**Exercise prompt**:
Begin with the line in which "少龙一招一式，速度快到超乎常人，攻击和防守的方式，令人难以想象。" appears and end with the final line of the entries. Retype each one exactly and add nothing.

- Opening Delimiter -

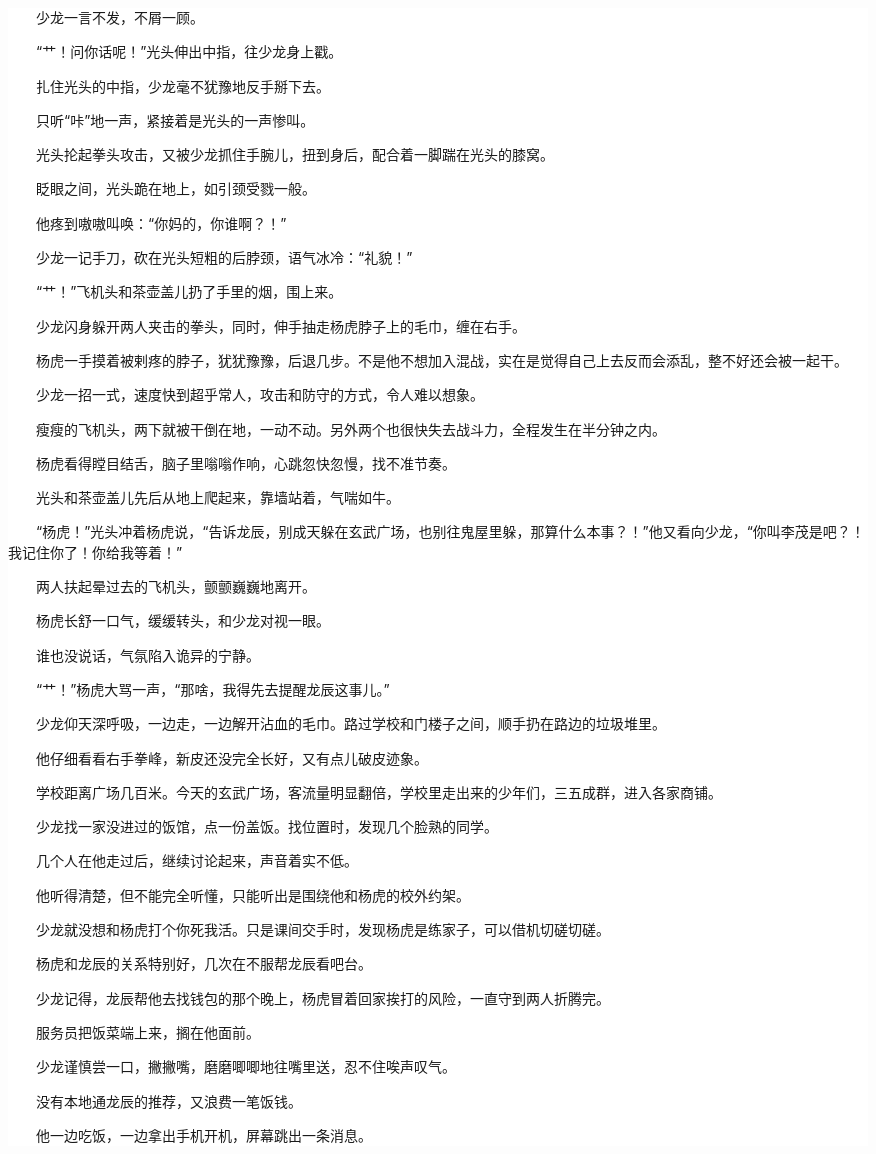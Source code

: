 　　少龙一言不发，不屑一顾。

　　“艹！问你话呢！”光头伸出中指，往少龙身上戳。

　　扎住光头的中指，少龙毫不犹豫地反手掰下去。

　　只听“咔”地一声，紧接着是光头的一声惨叫。

　　光头抡起拳头攻击，又被少龙抓住手腕儿，扭到身后，配合着一脚踹在光头的膝窝。

　　眨眼之间，光头跪在地上，如引颈受戮一般。

　　他疼到嗷嗷叫唤：“你妈的，你谁啊？！”

　　少龙一记手刀，砍在光头短粗的后脖颈，语气冰冷：“礼貌！”

　　“艹！”飞机头和茶壶盖儿扔了手里的烟，围上来。

　　少龙闪身躲开两人夹击的拳头，同时，伸手抽走杨虎脖子上的毛巾，缠在右手。

　　杨虎一手摸着被剌疼的脖子，犹犹豫豫，后退几步。不是他不想加入混战，实在是觉得自己上去反而会添乱，整不好还会被一起干。

　　少龙一招一式，速度快到超乎常人，攻击和防守的方式，令人难以想象。

　　瘦瘦的飞机头，两下就被干倒在地，一动不动。另外两个也很快失去战斗力，全程发生在半分钟之内。

　　杨虎看得瞠目结舌，脑子里嗡嗡作响，心跳忽快忽慢，找不准节奏。

　　光头和茶壶盖儿先后从地上爬起来，靠墙站着，气喘如牛。

　　“杨虎！”光头冲着杨虎说，“告诉龙辰，别成天躲在玄武广场，也别往鬼屋里躲，那算什么本事？！”他又看向少龙，“你叫李茂是吧？！我记住你了！你给我等着！”

　　两人扶起晕过去的飞机头，颤颤巍巍地离开。

　　杨虎长舒一口气，缓缓转头，和少龙对视一眼。

　　谁也没说话，气氛陷入诡异的宁静。

　　“艹！”杨虎大骂一声，“那啥，我得先去提醒龙辰这事儿。”

　　少龙仰天深呼吸，一边走，一边解开沾血的毛巾。路过学校和门楼子之间，顺手扔在路边的垃圾堆里。

　　他仔细看看右手拳峰，新皮还没完全长好，又有点儿破皮迹象。

　　学校距离广场几百米。今天的玄武广场，客流量明显翻倍，学校里走出来的少年们，三五成群，进入各家商铺。

　　少龙找一家没进过的饭馆，点一份盖饭。找位置时，发现几个脸熟的同学。

　　几个人在他走过后，继续讨论起来，声音着实不低。

　　他听得清楚，但不能完全听懂，只能听出是围绕他和杨虎的校外约架。

　　少龙就没想和杨虎打个你死我活。只是课间交手时，发现杨虎是练家子，可以借机切磋切磋。

　　杨虎和龙辰的关系特别好，几次在不服帮龙辰看吧台。

　　少龙记得，龙辰帮他去找钱包的那个晚上，杨虎冒着回家挨打的风险，一直守到两人折腾完。

　　服务员把饭菜端上来，搁在他面前。

　　少龙谨慎尝一口，撇撇嘴，磨磨唧唧地往嘴里送，忍不住唉声叹气。

　　没有本地通龙辰的推荐，又浪费一笔饭钱。

　　他一边吃饭，一边拿出手机开机，屏幕跳出一条消息。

- Closing Delimiter -

**Response to this exercise**:
　　少龙一招一式，速度快到超乎常人，攻击和防守的方式，令人难以想象。

　　瘦瘦的飞机头，两下就被干倒在地，一动不动。另外两个也很快失去战斗力，全程发生在半分钟之内。

　　杨虎看得瞠目结舌，脑子里嗡嗡作响，心跳忽快忽慢，找不准节奏。

　　光头和茶壶盖儿先后从地上爬起来，靠墙站着，气喘如牛。

　　“杨虎！”光头冲着杨虎说，“告诉龙辰，别成天躲在玄武广场，也别往鬼屋里躲，那算什么本事？！”他又看向少龙，“你叫李茂是吧？！我记住你了！你给我等着！”

　　两人扶起晕过去的飞机头，颤颤巍巍地离开。

　　杨虎长舒一口气，缓缓转头，和少龙对视一眼。

　　谁也没说话，气氛陷入诡异的宁静。

　　“艹！”杨虎大骂一声，“那啥，我得先去提醒龙辰这事儿。”

　　少龙仰天深呼吸，一边走，一边解开沾血的毛巾。路过学校和门楼子之间，顺手扔在路边的垃圾堆里。

　　他仔细看看右手拳峰，新皮还没完全长好，又有点儿破皮迹象。

　　学校距离广场几百米。今天的玄武广场，客流量明显翻倍，学校里走出来的少年们，三五成群，进入各家商铺。

　　少龙找一家没进过的饭馆，点一份盖饭。找位置时，发现几个脸熟的同学。

　　几个人在他走过后，继续讨论起来，声音着实不低。

　　他听得清楚，但不能完全听懂，只能听出是围绕他和杨虎的校外约架。

　　少龙就没想和杨虎打个你死我活。只是课间交手时，发现杨虎是练家子，可以借机切磋切磋。

　　杨虎和龙辰的关系特别好，几次在不服帮龙辰看吧台。

　　少龙记得，龙辰帮他去找钱包的那个晚上，杨虎冒着回家挨打的风险，一直守到两人折腾完。

　　服务员把饭菜端上来，搁在他面前。

　　少龙谨慎尝一口，撇撇嘴，磨磨唧唧地往嘴里送，忍不住唉声叹气。

　　没有本地通龙辰的推荐，又浪费一笔饭钱。

　　他一边吃饭，一边拿出手机开机，屏幕跳出一条消息。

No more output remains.